6. It is vitally important to constantly sharpen your knowledge and sales and communications skills.
This is one of the most important selling techniques, yet the most forgotten. Continuous growth and training in formal professional selling techniques is also very important. Take training classes, listen to podcasts, attend webinars, and read all the professional development material you can get your hands on. Start a program of self-study and development in sales today if you haven’t already. After all, customers rely on knowledgeable and skilled salespeople. One key characteristic of salespeople desired by customers is the expertise in products / service and in the industry / market. To develop this evolving salespeople always develop their skills and knowledge around there four dimensions:
- Becoming a product expert. By knowing major areas of product information such as: (a) Product development and quality improvement processes, (b) Performance data and specifications, (c) Maintenance and service contracts, and (d) Price and delivery.
- Knowing your company. Never underestimate the power and impact of information about your own company during the sales presentation. This is especially true when the customer is considering a strategic alliance. Before teaming with another company, the strategic alliance customer wants to learn a great deal about the firm that the salesperson represents. In many cases, you are selling your company as much as, or more than, you are selling a product or service. Awareness of your customer’s organizational culture – its beliefs, behaviors, and work patterns – gives you a competitive advantage as well. It also helps to know your potential client’s past performance to better asses current products and services
- Knowing your competition. Acquiring knowledge of your competition is an important step toward developing complete product knowledge.
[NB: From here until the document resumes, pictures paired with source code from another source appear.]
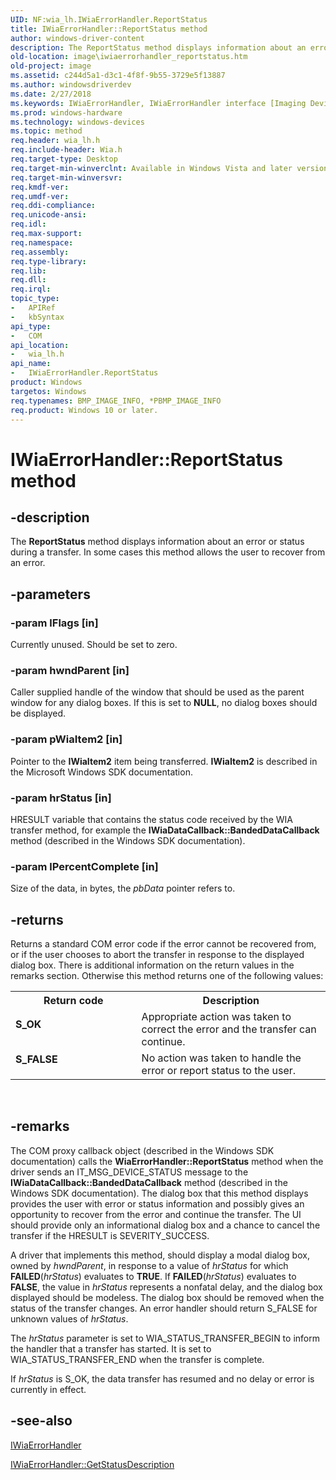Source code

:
 ```yaml
---
UID: NF:wia_lh.IWiaErrorHandler.ReportStatus
title: IWiaErrorHandler::ReportStatus method
author: windows-driver-content
description: The ReportStatus method displays information about an error or status during a transfer. In some cases this method allows the user to recover from an error.
old-location: image\iwiaerrorhandler_reportstatus.htm
old-project: image
ms.assetid: c244d5a1-d3c1-4f8f-9b55-3729e5f13887
ms.author: windowsdriverdev
ms.date: 2/27/2018
ms.keywords: IWiaErrorHandler, IWiaErrorHandler interface [Imaging Devices], ReportStatus method, IWiaErrorHandler::ReportStatus, IWiaErrorHandler_39808ebb-728b-40de-bdc0-48dd6614e59b.xml, ReportStatus method [Imaging Devices], ReportStatus method [Imaging Devices], IWiaErrorHandler interface, ReportStatus,IWiaErrorHandler.ReportStatus, image.iwiaerrorhandler_reportstatus, wia_lh/IWiaErrorHandler::ReportStatus
ms.prod: windows-hardware
ms.technology: windows-devices
ms.topic: method
req.header: wia_lh.h
req.include-header: Wia.h
req.target-type: Desktop
req.target-min-winverclnt: Available in Windows Vista and later versions of the Windows operating systems.
req.target-min-winversvr: 
req.kmdf-ver: 
req.umdf-ver: 
req.ddi-compliance: 
req.unicode-ansi: 
req.idl: 
req.max-support: 
req.namespace: 
req.assembly: 
req.type-library: 
req.lib: 
req.dll: 
req.irql: 
topic_type:
-	APIRef
-	kbSyntax
api_type:
-	COM
api_location:
-	wia_lh.h
api_name:
-	IWiaErrorHandler.ReportStatus
product: Windows
targetos: Windows
req.typenames: BMP_IMAGE_INFO, *PBMP_IMAGE_INFO
req.product: Windows 10 or later.
---
```


# IWiaErrorHandler::ReportStatus method


## -description


The <b>ReportStatus</b> method displays information about an error or status during a transfer. In some cases this method allows the user to recover from an error.


## -parameters




### -param lFlags [in]

Currently unused. Should be set to zero. 


### -param hwndParent [in]

Caller supplied handle of the window that should be used as the parent window for any dialog boxes. If this is set to <b>NULL</b>, no dialog boxes should be displayed.


### -param pWiaItem2 [in]

Pointer to the <b>IWiaItem2</b> item being transferred. <b>IWiaItem2</b> is described in the Microsoft Windows SDK documentation.


### -param hrStatus [in]

HRESULT variable that contains the status code received by the WIA transfer method, for example the <b>IWiaDataCallback::BandedDataCallback</b> method (described in the Windows SDK documentation).


### -param lPercentComplete [in]

Size of the data, in bytes, the <i>pbData</i> pointer refers to.


## -returns



Returns a standard COM error code if the error cannot be recovered from, or if the user chooses to abort the transfer in response to the displayed dialog box. There is additional information on the return values in the remarks section. Otherwise this method returns one of the following values:

<table>
<tr>
<th>Return code</th>
<th>Description</th>
</tr>
<tr>
<td width="40%">
<dl>
<dt><b>S_OK</b></dt>
</dl>
</td>
<td width="60%">
Appropriate action was taken to correct the error and the transfer can continue.

</td>
</tr>
<tr>
<td width="40%">
<dl>
<dt><b>S_FALSE</b></dt>
</dl>
</td>
<td width="60%">
No action was taken to handle the error or report status to the user.

</td>
</tr>
</table>
 




## -remarks



The COM proxy callback object (described in the Windows SDK documentation) calls the <b>WiaErrorHandler::ReportStatus</b> method when the driver sends an IT_MSG_DEVICE_STATUS message to the <b>IWiaDataCallback::BandedDataCallback</b> method (described in the Windows SDK documentation). The dialog box that this method displays provides the user with error or status information and possibly gives an opportunity to recover from the error and continue the transfer. The UI should provide only an informational dialog box and a chance to cancel the transfer if the HRESULT is SEVERITY_SUCCESS.

A driver that implements this method, should display a modal dialog box, owned by <i>hwndParent</i>, in response to a value of <i>hrStatus</i> for which <b>FAILED</b>(<i>hrStatus</i>) evaluates to <b>TRUE</b>. If <b>FAILED</b>(<i>hrStatus</i>) evaluates to <b>FALSE</b>, the value in <i>hrStatus</i> represents a nonfatal delay, and the dialog box displayed should be modeless. The dialog box should be removed when the status of the transfer changes. An error handler should return S_FALSE for unknown values of <i>hrStatus</i>.

The <i>hrStatus</i> parameter is set to WIA_STATUS_TRANSFER_BEGIN to inform the handler that a transfer has started. It is set to WIA_STATUS_TRANSFER_END when the transfer is complete.

If <i>hrStatus</i> is S_OK, the data transfer has resumed and no delay or error is currently in effect.




## -see-also




<a href="https://msdn.microsoft.com/b441fbca-75fe-4b9d-a9d5-2ad5a4a55801">IWiaErrorHandler</a>



<a href="https://msdn.microsoft.com/library/windows/hardware/ff543904">IWiaErrorHandler::GetStatusDescription</a>
 

 

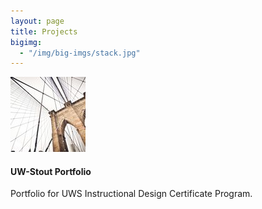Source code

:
 ```yaml
---
layout: page
title: Projects
bigimg:
  - "/img/big-imgs/stack.jpg"
---
```


<div class="media">
  <div class="media-left">
    <a href="https://irobarte.github.io/uws/">
      <img class="media-object" src="img/project.jpg" alt="project image">
    </a>
  </div>
  <div class="media-body">
    <h4 class="media-heading">UW-Stout Portfolio</h4>
    Portfolio for UWS Instructional Design Certificate Program.
  </div>
</div>
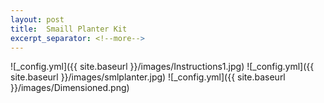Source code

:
 ```yaml
---
layout: post
title:  Smaill Planter Kit
excerpt_separator: <!--more-->
---
```



![_config.yml]({{ site.baseurl }}/images/Instructions1.jpg)
![_config.yml]({{ site.baseurl }}/images/smlplanter.jpg)
![_config.yml]({{ site.baseurl }}/images/Dimensioned.png)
Salespeople who have knowledge of their competitor’s strengths and weaknesses are better able to emphasize the benefits they offer and to add value to the customer relationship. Customers often raise specific questions concerning competing firms. You might lose the sale if you cannot provide answers or if your answers are vague.
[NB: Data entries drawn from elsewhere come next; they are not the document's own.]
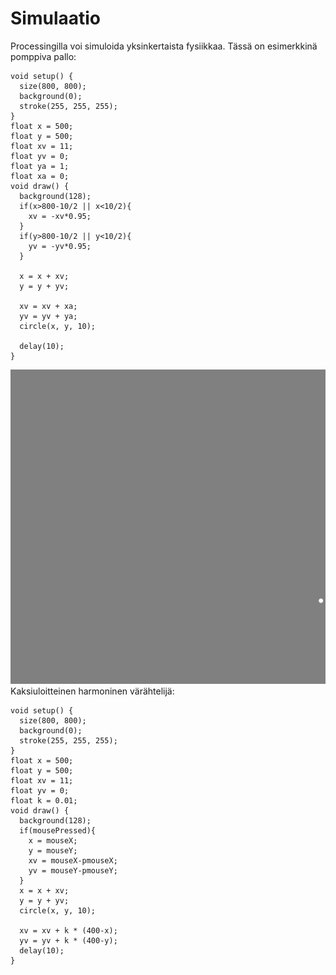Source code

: # Simulaatio

Processingilla voi simuloida yksinkertaista fysiikkaa. Tässä on esimerkkinä pomppiva pallo:
```processing
void setup() {
  size(800, 800);
  background(0);
  stroke(255, 255, 255);  
}
float x = 500;
float y = 500;
float xv = 11;
float yv = 0;
float ya = 1;
float xa = 0;
void draw() {
  background(128);
  if(x>800-10/2 || x<10/2){
    xv = -xv*0.95;
  }
  if(y>800-10/2 || y<10/2){
    yv = -yv*0.95;
  }
  
  x = x + xv;
  y = y + yv;
  
  xv = xv + xa;
  yv = yv + ya;
  circle(x, y, 10);

  delay(10);
}
```
![pallo](images/pallo.png)
Kaksiuloitteinen harmoninen värähtelijä:
```processing
void setup() {
  size(800, 800);
  background(0);
  stroke(255, 255, 255);  
}
float x = 500;
float y = 500;
float xv = 11;
float yv = 0;
float k = 0.01;
void draw() {
  background(128);
  if(mousePressed){
    x = mouseX;
    y = mouseY;
    xv = mouseX-pmouseX;
    yv = mouseY-pmouseY;
  }
  x = x + xv;
  y = y + yv;
  circle(x, y, 10);
  
  xv = xv + k * (400-x);
  yv = yv + k * (400-y);
  delay(10);
}
```
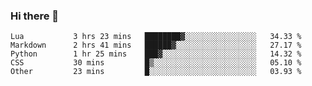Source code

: ### Hi there 👋

<!--
**gustavkrist/gustavkrist** is a ✨ _special_ ✨ repository because its `README.md` (this file) appears on your GitHub profile.

Here are some ideas to get you started:

- 🔭 I’m currently working on ...
- 🌱 I’m currently learning ...
- 👯 I’m looking to collaborate on ...
- 🤔 I’m looking for help with ...
- 💬 Ask me about ...
- 📫 How to reach me: ...
- 😄 Pronouns: ...
- ⚡ Fun fact: ...
-->

<!--START_SECTION:waka-->

```text
Lua           3 hrs 23 mins   ████████▓░░░░░░░░░░░░░░░░   34.33 %
Markdown      2 hrs 41 mins   ██████▓░░░░░░░░░░░░░░░░░░   27.17 %
Python        1 hr 25 mins    ███▓░░░░░░░░░░░░░░░░░░░░░   14.32 %
CSS           30 mins         █▒░░░░░░░░░░░░░░░░░░░░░░░   05.10 %
Other         23 mins         █░░░░░░░░░░░░░░░░░░░░░░░░   03.93 %
```

<!--END_SECTION:waka-->
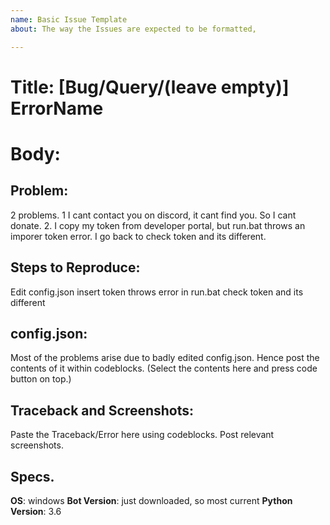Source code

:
 ```yaml
---
name: Basic Issue Template
about: The way the Issues are expected to be formatted,

---
```


# Title: [Bug/Query/(leave empty)] ErrorName


# Body:

## Problem:
2 problems. 1 I cant contact you on discord, it cant find you. So I cant donate.
2. I copy my token from developer portal, but run.bat throws an imporer token error. I go back to check token and its different.

## Steps to Reproduce:
Edit config.json
insert token
throws error in run.bat
check token and its different

## config.json:
Most of the problems arise due to badly edited config.json. Hence post the contents of it within codeblocks. (Select the contents here and press code button on top.)

## Traceback and Screenshots:
Paste the Traceback/Error here using codeblocks.
Post relevant screenshots.

## Specs.
**OS**:
windows
**Bot Version**:
just downloaded, so most current
**Python Version**:
3.6

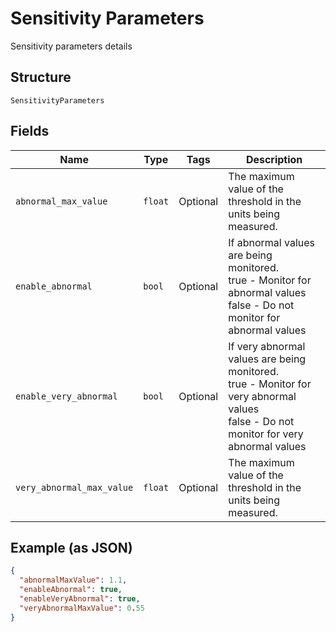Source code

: 
# Sensitivity Parameters

Sensitivity parameters details

## Structure

`SensitivityParameters`

## Fields

| Name | Type | Tags | Description |
|  --- | --- | --- | --- |
| `abnormal_max_value` | `float` | Optional | The maximum value of the threshold in the units being measured. |
| `enable_abnormal` | `bool` | Optional | If abnormal values are being monitored.<br />true - Monitor for abnormal values<br />false - Do not monitor for abnormal values |
| `enable_very_abnormal` | `bool` | Optional | If very abnormal values are being monitored.<br />true - Monitor for very abnormal values<br />false - Do not monitor for very abnormal values |
| `very_abnormal_max_value` | `float` | Optional | The maximum value of the threshold in the units being measured. |

## Example (as JSON)

```json
{
  "abnormalMaxValue": 1.1,
  "enableAbnormal": true,
  "enableVeryAbnormal": true,
  "veryAbnormalMaxValue": 0.55
}
```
- Being an industry expert: Salespeople need to become experts in the industry they represent. In many cases, this means moving beyond the role of product specialist and becoming a business analyst. Staying current and developing an understanding of business processes takes time and may require additional education.
So I believe, these six essential selling techniques will significantly improve your sales performance, retain your customers, and even help grow your business. What do you think? Use them, and you will experience the difference.